The **QOperator format** takes a more aggressive optimization approach by completely replacing eligible floating-point operators with their integer counterparts. Instead of adding conversion nodes, the transformer substitutes operations like `Conv` or `MatMul` with `ConvInteger` or `MatMulInteger` kernels that directly consume and produce integer tensors.

The implementation resides in the QOperator transformer logic within [`onnxruntime/core/optimizer/qdq_transformer/qdq_transformer.h`](https://github.com/microsoft/onnxruntime/blob/main/onnxruntime/core/optimizer/qdq_transformer/qdq_transformer.h) and related source files. This format eliminates the overhead of explicit quantization/dequantization nodes, resulting in smaller model sizes and reduced runtime overhead. However, it requires that the target execution provider support the specific integer operator variants.
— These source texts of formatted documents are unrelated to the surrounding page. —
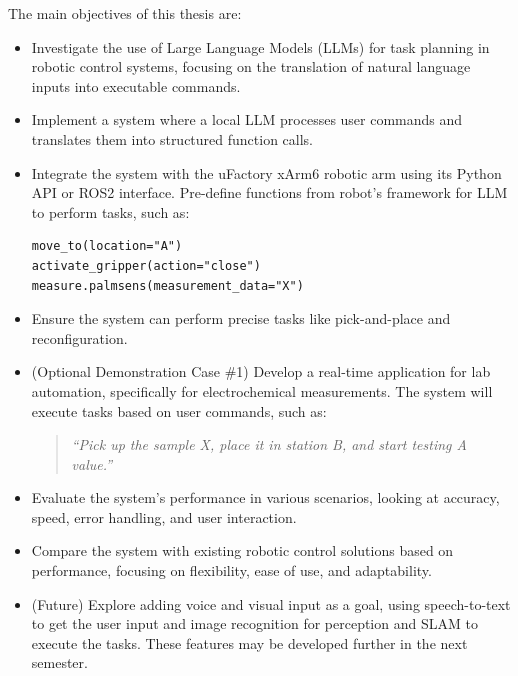 \documentclass[a4paper,11pt]{article}
\begin{document}
The main objectives of this thesis are:

\begin{itemize}
    \item Investigate the use of Large Language Models (LLMs) for task planning in robotic control systems, focusing on the translation of natural language inputs into executable commands.
    
    \item Implement a system where a local LLM processes user commands and translates them into structured function calls. 
    
    \item Integrate the system with the uFactory xArm6 robotic arm using its Python API or ROS2 interface. Pre-define functions from robot's framework for LLM to perform tasks, such as:
    \begin{verbatim}
move_to(location="A")
activate_gripper(action="close")
measure.palmsens(measurement_data="X")
    \end{verbatim}

    \item Ensure the system can perform precise tasks like pick-and-place and reconfiguration.
    
    \item (Optional Demonstration Case \#1) Develop a real-time application for lab automation, specifically for electrochemical measurements. The system will execute tasks based on user commands, such as:
    \begin{quote}
        \textit{“Pick up the sample X, place it in station B, and start testing A value.”}
    \end{quote}
    
    \item Evaluate the system’s performance in various scenarios, looking at accuracy, speed, error handling, and user interaction.
    
    \item Compare the system with existing robotic control solutions based on performance, focusing on flexibility, ease of use, and adaptability.
    
    \item (Future) Explore adding voice and visual input as a goal, using speech-to-text to get the user input and image recognition for perception and SLAM to execute the tasks. These features may be developed further in the next semester.
\end{itemize}
\end{document}
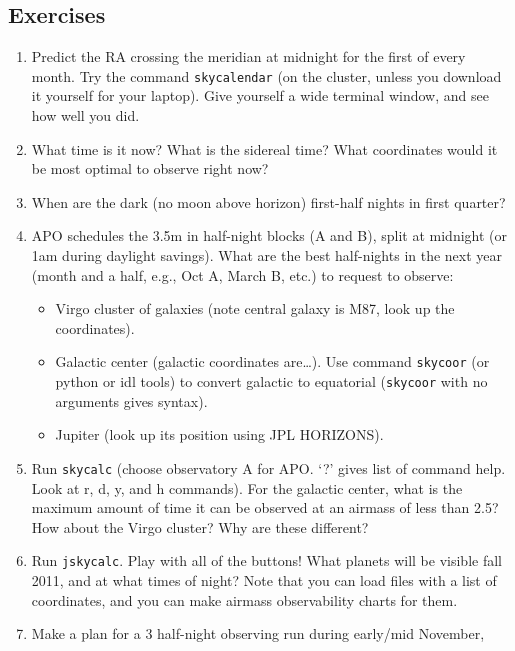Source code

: \documentclass[12pt]{article}
\begin{document}
\subsection*{Exercises}
\begin{enumerate}[1.]
    \item Predict the RA crossing the meridian at midnight for the
        first of every month.
        Try the command \texttt{skycalendar} (on the cluster, unless you
        download it yourself for your laptop).
        Give yourself a wide terminal window, and
        see how well you did.
    \item What time is it now? What is the sidereal time? What coordinates would
        it be most optimal to observe right now?
    \item When are the dark (no moon above horizon) first-half nights in first
        quarter?
    \item APO schedules the 3.5m in half-night blocks (A and B), split at midnight
        (or 1am during daylight savings). What are the best half-nights in the next
        year (month and a half, e.g., Oct A, March B, etc.) to request to observe:
        \begin{itemize}
            \item Virgo cluster of galaxies (note central galaxy is M87,
                look up the coordinates).
            \item Galactic center (galactic coordinates are\ldots). Use command
                \texttt{skycoor} (or python or idl tools)
                to convert galactic to equatorial
                (\texttt{skycoor} with no arguments gives syntax).
            \item Jupiter (look up its position using JPL HORIZONS).
        \end{itemize}
    \item Run \texttt{skycalc} (choose observatory A for APO.
        `?' gives list of command
        help. Look at r, d, y, and h commands). For the galactic center, what is
        the maximum amount of time it can be observed at an airmass of less than
        2.5? How about the Virgo cluster? Why are these different?
    \item Run \texttt{jskycalc}. Play with all of the buttons! What planets will be
        visible fall 2011, and at what times of night? Note that you can load
        files with a list of coordinates, and you can make airmass observability
        charts for them.
    \item Make a plan for a 3 half-night observing run during early/mid November,

\end{enumerate}
\end{document}

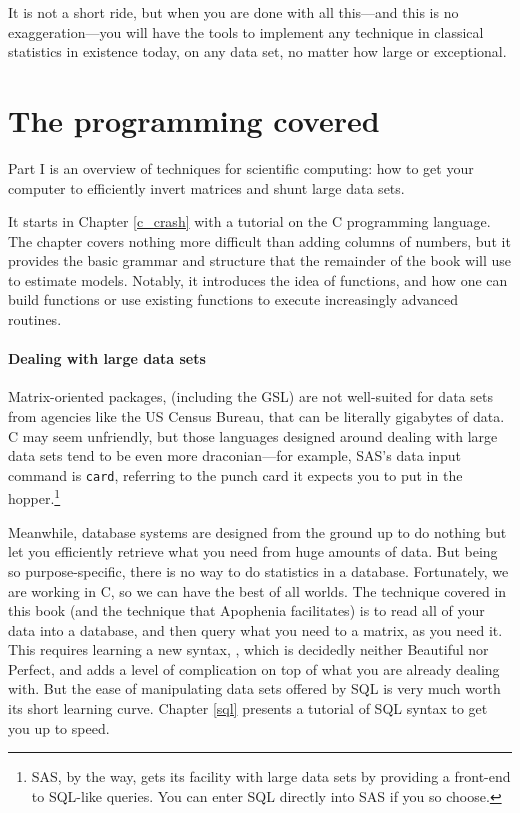 It is not a short ride, but when you are done with all this---and this
is no exaggeration---you will have the tools to implement any technique
in classical statistics in existence today, on any data set, no matter
how large or exceptional.

\section{The programming covered}

Part I is an overview of techniques for scientific computing: how to get
your computer to efficiently invert matrices and shunt large data sets.

It starts in Chapter \ref{c_crash} with a tutorial on the C programming
language.  The chapter covers nothing more difficult than adding
columns of numbers, but it provides the basic grammar and structure that
the remainder of the book will use to estimate models. Notably,
it introduces the idea of functions, and how one can build functions or
use existing functions to execute increasingly advanced routines.

\paragraph{Dealing with large data sets} Matrix-oriented packages,
(including the GSL) are not well-suited for data sets from agencies like
the US Census Bureau, that can be literally gigabytes of data.
C may seem unfriendly, but
those languages designed around dealing with large data sets tend
to be even more draconian---for example, SAS's data input command
is {\tt card}, referring to the punch card it expects you to put in the
hopper.\footnote{SAS, by the way, gets its facility with large data sets
by providing a front-end to SQL-like queries. You can enter SQL directly into
SAS if you so choose.}

Meanwhile, database systems are designed from the ground up to do nothing
but let you efficiently retrieve what you need from huge amounts of data.
But being so purpose-specific, there is no way to do statistics in
a database. Fortunately,
we are working in C, so we can have the best of all worlds. The technique
covered in this book (and the technique that Apophenia facilitates)
is to
read all of your data into a database, and then query what you need to a
matrix, as you need it. This requires learning a new syntax, ,
which is decidedly neither Beautiful nor Perfect, and adds a level of
complication on top of what you are already dealing with. But the ease
of manipulating data sets offered by SQL is very much worth its short
learning curve. Chapter \ref{sql} presents a tutorial of SQL syntax to
get you up to speed. 

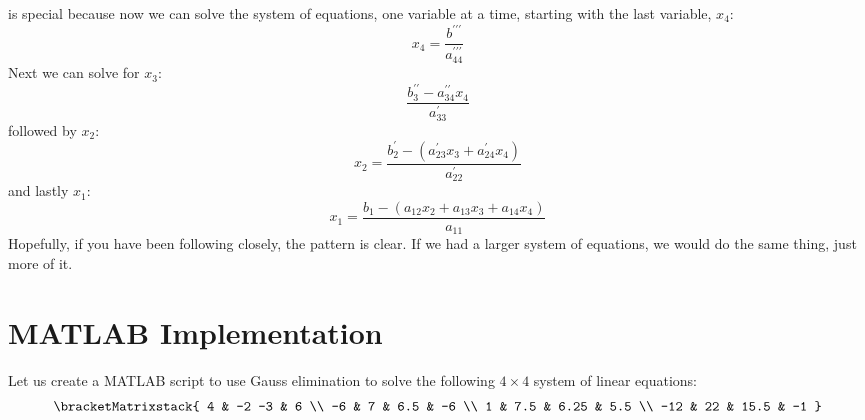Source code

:  is special because now we can solve the system of equations, one variable at a time, starting with the last variable, $x_4$:  
\begin{equation*}
x_{4} = \frac{b^{\prime \prime \prime}}{a^{\prime \prime \prime}_{44}}
\end{equation*}
Next we can solve for $x_3$:
\begin{equation*}
\frac{b^{\prime \prime}_3 - a^{\prime \prime}_{34}x_4}{a^{\prime}_{33}}
\end{equation*}
followed by $x_2$:
\begin{equation*}
x_{2} = \frac{b^{\prime}_2 - (a^{\prime}_{23}x_3 + a^{\prime}_{24}x_4) }{a^{\prime}_{22}}
\end{equation*}
and lastly $x_1$:
\begin{equation*}
x_1 = \frac{b_1 - (a_{12}x_2 + a_{13}x_3 + a_{14}x_4)}{a_{11}}
\end{equation*}
Hopefully, if you have been following closely, the pattern is clear. If we had a larger system of equations, we would do the same thing, just more of it.

\section{MATLAB Implementation}

Let us create a MATLAB script to use Gauss elimination to solve the following $4 \times 4$ system of linear equations:
\begin{equation*}
\bracketMatrixstack{
4 & -2 -3 & 6 \\
-6 & 7 & 6.5 & -6 \\
1 & 7.5 & 6.25 & 5.5 \\
-12 & 22 & 15.5 & -1 
}
\end{equation*}


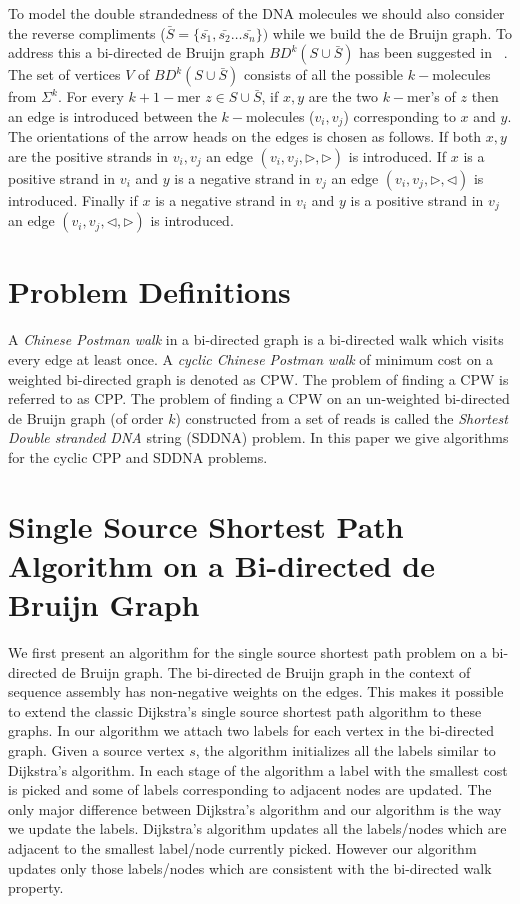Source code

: \documentclass[runningheads]{llncs}
\begin{document}
To model the double strandedness of the DNA molecules we should also consider the reverse 
compliments ($\bar{S} =\{\bar{s_1},\bar{s_2}\ldots \bar{s_n}\})$ while we build the de Bruijn graph. 
To address this a bi-directed de Bruijn graph $BD^k(S\cup \bar{S})$ has been suggested in 
~\cite{bidirected_graph}. The set of vertices $V$ of $BD^k(S\cup \bar{S})$ consists of all the 
possible $k-$molecules from $\Sigma^k$. For every $k+1-$mer $z \in S\cup \bar{S}$, if $x,y$ are 
the two $k-$mer's of $z$ then an edge is introduced between the $k-$molecules ($v_i,v_j$) corresponding 
to $x$ and $y$. The orientations of the arrow heads on the edges is chosen as follows. If both $x,y$ 
are the positive strands in $v_i,v_j$ an edge $(v_i,v_j,\rhd,\rhd)$ is introduced. If $x$ is a positive 
strand in $v_i$ and $y$ is a negative strand in $v_j$ an edge $(v_i,v_j,\rhd,\lhd)$ is introduced. 
Finally if $x$ is a negative strand in $v_i$ and $y$ is a positive strand in $v_j$ an 
edge $(v_i,v_j,\lhd,\rhd)$ is introduced. 

\section{Problem Definitions}
\label{sec:prob-def}
A {\em Chinese Postman walk} in a bi-directed graph is a bi-directed walk which visits every 
edge at least once. A {\em cyclic Chinese Postman walk} of minimum cost on a weighted bi-directed graph is denoted as CPW. The problem of finding a CPW is referred to as CPP. The problem of finding a CPW on an un-weighted 
bi-directed de Bruijn graph (of order $k$) constructed from a set of reads is called the
{\em Shortest Double stranded DNA} string (SDDNA) problem.  In this paper we give algorithms for the cyclic CPP and SDDNA problems.

\section{Single Source Shortest Path Algorithm on a Bi-directed de Bruijn Graph}
\label{sec:bi-short-path}
We first present an algorithm for the single source shortest path problem on a 
bi-directed de Bruijn graph. The bi-directed de Bruijn graph in the context of 
sequence assembly has non-negative weights on the edges. This makes it possible to 
extend the classic Dijkstra's single source shortest path algorithm to these
graphs. In our algorithm we attach two labels for each vertex in the bi-directed 
graph. Given a source vertex $s$, the algorithm initializes all the labels
similar to Dijkstra's algorithm. In each stage of the algorithm a label with 
the smallest cost is picked and some of labels corresponding to adjacent
nodes are updated. The only major difference between Dijkstra's algorithm 
and our algorithm is the way we update the labels. Dijkstra's algorithm 
updates all the labels/nodes which are adjacent to the smallest label/node
currently picked. However our algorithm updates only those labels/nodes which
are consistent with the bi-directed walk property.  
\end{document}
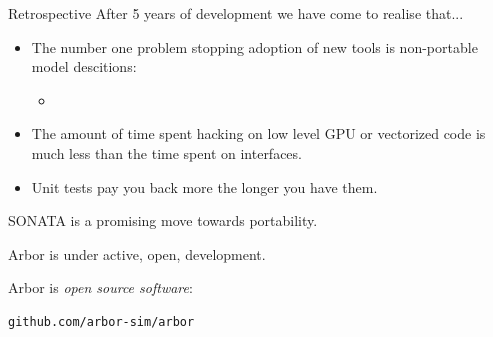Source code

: \documentclass[aspectratio=43]{beamer}
\newcommand{\arbor}{{\ttfamily Arbor}\xspace}
\begin{document}

\begin{frame}[fragile]{Retrospective}
    After 5 years of development we have come to realise that...
    \begin{itemize}
        \item The number one problem stopping adoption of new tools is non-portable model descitions:
        \begin{itemize}
            \item 
        \end{itemize}
        \item The amount of time spent hacking on low level GPU or vectorized code is much less than the time spent on interfaces.
        \item Unit tests pay you back more the longer you have them.
    \end{itemize}
    \vspace{10pt}
    SONATA is a promising move towards portability.
\end{frame}

\begin{frame}[fragile]{}
    \arbor is under active, open, development.

    \vspace{10pt}

    \begin{center}
        \arbor is \emph{open source software}:\\
        \vspace{3pt}
        \begin{lstlisting}[style=talkpseudo]
                  github.com/arbor-sim/arbor
        \end{lstlisting}
    \end{center}
\end{frame}
\end{document}
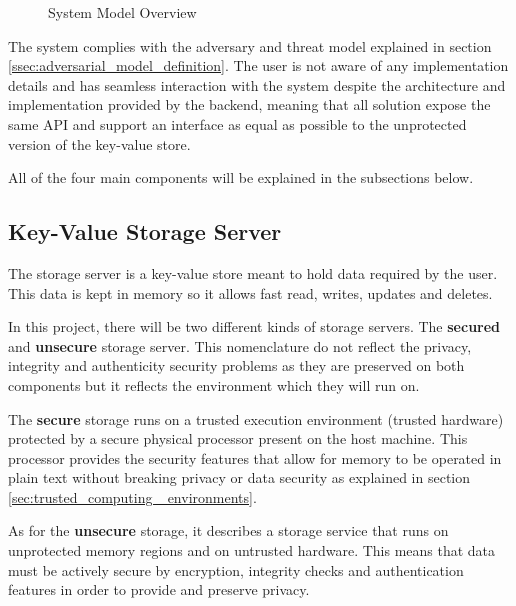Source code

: 
\begin{figure}[htbp]
  \caption{System Model Overview}
  \label{fig:system_model_overview}
\end{figure}

The system complies with the adversary and threat model explained in section \ref{ssec:adversarial_model_definition}. The user is not aware of any implementation details and has seamless interaction with the system despite the architecture and implementation provided by the backend, meaning that all solution expose the same \gls{API} and support an interface as equal as possible to the unprotected version of the key-value store. 

All of the four main components will be explained in the subsections below.

\subsection{Key-Value Storage Server}
\label{ssec:key-value_storage_server}

The storage server is a key-value store meant to hold data required by the user. This data is kept in memory so it allows fast read, writes, updates and deletes.

In this project, there will be two different kinds of storage servers. The \textbf{secured} and \textbf{unsecure} storage server. This nomenclature do not reflect the privacy, integrity and authenticity security problems as they are preserved on both components but it reflects the environment which they will run on.

The \textbf{secure} storage runs on a trusted execution environment (trusted hardware) protected by a secure physical processor present on the host machine. This processor provides the security features that allow for memory to be operated in plain text without breaking privacy or data security as explained in section \ref{sec:trusted_computing _environments}.

As for the \textbf{unsecure} storage, it describes a storage service that runs on unprotected memory regions and on untrusted hardware. This means that data must be actively secure by encryption, integrity checks and authentication features in order to provide and preserve privacy.


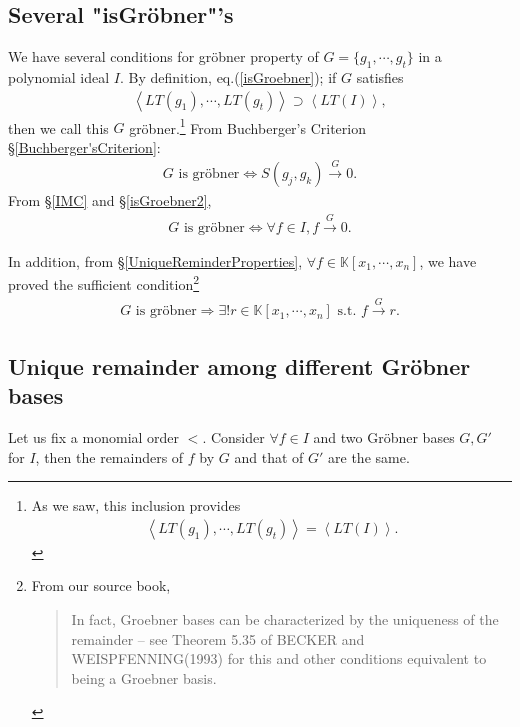 \documentclass[11pt]{book}
\begin{document}
\subsection{Several "isGr\"obner"'s}
\label{severalIsGroebner}
We have several conditions for gr\"obner property of $G = \{g_1, \cdots, g_t\}$ in a polynomial ideal $I$.
By definition, eq.(\ref{isGroebner}); if $G$ satisfies
\begin{eqnarray}
\nonumber
\left< LT(g_1), \cdots, LT(g_t) \right> \supset \left< LT(I) \right>,
\end{eqnarray}
then we call this $G$ gr\"obner.\footnote{As we saw, this inclusion provides
\begin{eqnarray}
\nonumber
\left< LT(g_1), \cdots, LT(g_t) \right> = \left< LT(I) \right>.
\end{eqnarray}
}
From Buchberger's Criterion \S\ref{Buchberger'sCriterion}:
\begin{eqnarray}
\nonumber
\text{$G$ is gr\"obner}\Leftrightarrow S(g_j, g_k) \stackrel{G}{\to} 0.
\end{eqnarray}
From \S\ref{IMC} and \S\ref{isGroebner2},
\begin{eqnarray}
\text{$G$ is gr\"obner}\Leftrightarrow \forall f \in I, f \stackrel{G}{\to} 0.
\end{eqnarray}

In addition, from \S\ref{UniqueReminderProperties}, $\forall f \in \mathbb{K}[x_1, \cdots, x_n]$, we have proved the sufficient condition\footnote{From our source book,
\begin{quote}
In fact, Groebner bases can be characterized by the uniqueness of the remainder -- see Theorem 5.35 of BECKER and WEISPFENNING(1993) for this and other conditions equivalent to being a Groebner basis.
\end{quote}
}
\begin{eqnarray}
\nonumber
\text{$G$ is gr\"obner}\Rightarrow \exists! r \in \mathbb{K}[x_1, \cdots, x_n] \text{ s.t. } f \stackrel{G}{\to} r.
\end{eqnarray}

\subsection{Unique remainder among different Gr\"obner bases}
%
%
%
Let us fix a monomial order $<$.
Consider $\forall f \in I$ and two Gr\"obner bases $G, G'$ for $I$, then the remainders of $f$ by $G$ and that of $G'$ are the same.
\end{document}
## How Quantization Integrates into the ONNX Runtime Pipeline

Both formats participate in the standard graph optimization workflow that occurs during model loading. The process follows four distinct stages:

1. **Model Parsing** – `InferenceSession::Load` parses the ONNX graph structure.
2. **Graph Transformation** – If quantization is requested, the appropriate transformer rewrites the graph. The **QDQ transformer** (defined in [`weight_bias_quantization.h`](https://github.com/microsoft/onnxruntime/blob/main/weight_bias_quantization.h)) inserts conversion nodes, while the **QOperator transformer** replaces nodes with integer kernel equivalents.
3. **Execution Provider Assignment** – Subgraphs are assigned to EPs based on kernel availability. Both formats leverage the same registry, though QOperator requires specific integer kernel implementations.
4. **Inference Execution** – The session runs the optimized graph, with MLAS and hardware-specific backends handling integer arithmetic through files like [`onnxruntime/core/mlas/inc/mlas_q4.h`](https://github.com/microsoft/onnxruntime/blob/main/onnxruntime/core/mlas/inc/mlas_q4.h) for block-quantized operations.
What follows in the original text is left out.